That seems an interesting concept, more or less like guarded headers
in C or import mechanisms in Java or Python. However, that goes a bit
off the track with regards to IR.
The more semantics you add to IR, the more complex the middle-end
needs to be to deal with the idiosyncrasies and the less powerful is
the compiler. I for one always welcome changes in the IR regarding
readability and correct representation. I have proposed to (and failed
to convince) the list on a few modifications (unions type, more
complex structures, bit-fields, meta-attributes, sub-target
properties, etc) and I failed to convince why it would be worthy: IR
has to work with any language and any target.
Note that that's not the same as to say that *the same* IR has to work
across languages and targets (as I originally thought). LLVM fails to
accomplish that, and it's clear how that hinders PNaCl's model.
But adding more semantics to your particular problem will complicate
things for others. Ultimately, I think there are only two feasible
approaches to change the IR (except clear representation changes, like
exception handling and debug information):
1. Domain-specific wrappers: In your case, having a domain-specific
header-engine would enable you to distribute pieces of non-functional
IR and grab them via this mechanism to join in the target and execute
code in a less cumbersome way. That is less than ideal, but it doesn't
push deployment capabilities to a clearly focused intermediate
representation, and provide you with the state-machine you wanted.
2. Meta-IR: The IR that is compiled by the back-end doesn't
necessarily need to be the one your front-end generates. You can have
some meta-features (not metadata) on your IR in the form of
instructions that you think it's the right way of doing things, but
don't work. Than, just before the middle-end starts, you create a few
*correction* passes, that understands your meta-features and transform
the IR into a less-readable, less-semantic IR that the middle-end and
the back-end understand.
You can do both, and we have considered (but not implemented) the
second approach for our front-end representation. For now, we generate
the same thing as Clang and llvm-gcc, which is less than ideal.
In essence, I'm proposing to wrap semantics around the IR, because
that gives you the freedom to implement your functionality without
loss of semantics, but that also probably means the IR will never grow
out of its scope. But the more I think of it, the more it makes sense
not to. It's the same as run-time optimisation, once you had done it
to one machine, it doesn't make sense to transport that IR to another
machine, even if it's of the same type, because its use of it will be
I hope not to have created more doubts, but that more or less answer
why the IR hasn't changed much for a while. Now, for the costs of
keeping a third party wrapper, it depends. I'd try to upstream the
wrapper (maybe as a plugin) rather than try to change the IR
I've given some long, hard thought into how I would like to add the header block into the bitcode format. The bitcode format already has 6-bit character string support. I would like to add an optional block to the bitcode format similar to the MODULE_CODE_DEPLIB record format that would contain a list of 6-bit string records containing the filenames of the headers to be loaded in by the bitcode reader. The loader would read the block and add all of the filenames to a folding set and, once recursion into all of the files is complete, linking into the module would be enacted.

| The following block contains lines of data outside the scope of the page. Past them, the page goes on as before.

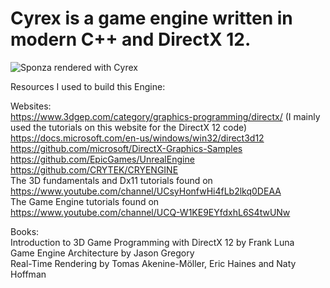 # Cyrex is a game engine written in modern C++ and DirectX 12.

![Sponza rendered with Cyrex](Cyrex/Resources/Screenshots/Sponza.PNG?raw=true)

Resources I used to build this Engine:

Websites:\
https://www.3dgep.com/category/graphics-programming/directx/ (I mainly used the tutorials on this website for the DirectX 12 code)\
https://docs.microsoft.com/en-us/windows/win32/direct3d12 \
https://github.com/microsoft/DirectX-Graphics-Samples \
https://github.com/EpicGames/UnrealEngine \
https://github.com/CRYTEK/CRYENGINE \
The 3D fundamentals and Dx11 tutorials found on https://www.youtube.com/channel/UCsyHonfwHi4fLb2lkq0DEAA \
The Game Engine tutorials found on https://www.youtube.com/channel/UCQ-W1KE9EYfdxhL6S4twUNw 

Books:\
Introduction to 3D Game Programming with DirectX 12 by Frank Luna\
Game Engine Architecture by Jason Gregory\
Real-Time Rendering by Tomas Akenine-Möller, Eric Haines and Naty Hoffman
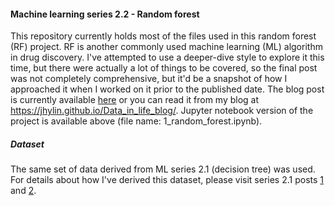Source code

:#### **Machine learning series 2.2 - Random forest**

This repository currently holds most of the files used in this random forest (RF) project. RF is another commonly used machine learning (ML) algorithm in drug discovery. I've attempted to use a deeper-dive style to explore it this time, but there were actually a lot of things to be covered, so the final post was not completely comprehensive, but it'd be a snapshot of how I approached it when I worked on it prior to the published date. The blog post is currently available [here](https://jhylin.github.io/Data_in_life_blog/posts/17_ML2-2_Random_forest/1_random_forest.html) or you can read it from my blog at https://jhylin.github.io/Data_in_life_blog/. Jupyter notebook version of the project is available above (file name: 1_random_forest.ipynb). 

##### **Dataset**

The same set of data derived from ML series 2.1 (decision tree) was used. For details about how I've derived this dataset, please visit series 2.1 posts [1](https://jhylin.github.io/Data_in_life_blog/posts/16_ML2-1_Decision_tree/1_data_col_prep.html) and [2](https://jhylin.github.io/Data_in_life_blog/posts/16_ML2-1_Decision_tree/2_data_prep_tran.html).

Since it would be an optional block, all of the existing bitcodes would be unaffected and likewise, only new code would contain the new block structure and even then, it would only appear if it is used by the frontend. I want this to be an unobtrusive change, after all. As far as writing my own wrapper, I'd just as soon not have to reinvent the LLVM Assembly parser just to add one optional keyword at the beginning followed by a comma-separated list of filenames.
Some of the other functions you mentioned in your message such as unions, and so on, would make the IR a high-level language thus defeating the purpose of calling it low-level. My proposal is different in that I'm just trying to make it compete with other system-specific Assembly language packages. I do, however, intend to make it functional as a virtual machine to the point of being able to run bitcode on multiple platforms. It has already been tested to work. Perhaps the LLVM Wrapper project might not take off but nonetheless, it's very frustrating to have the LLVM-as program not have any sort of header include functionality.
My purpose here isn't to make more work for everyone. Just the opposite. Nonetheless, I'd like to know if my patches will be rejected on these merits Renato mentioned, or if I may add my series of patches to make this work.
My own two cents worth,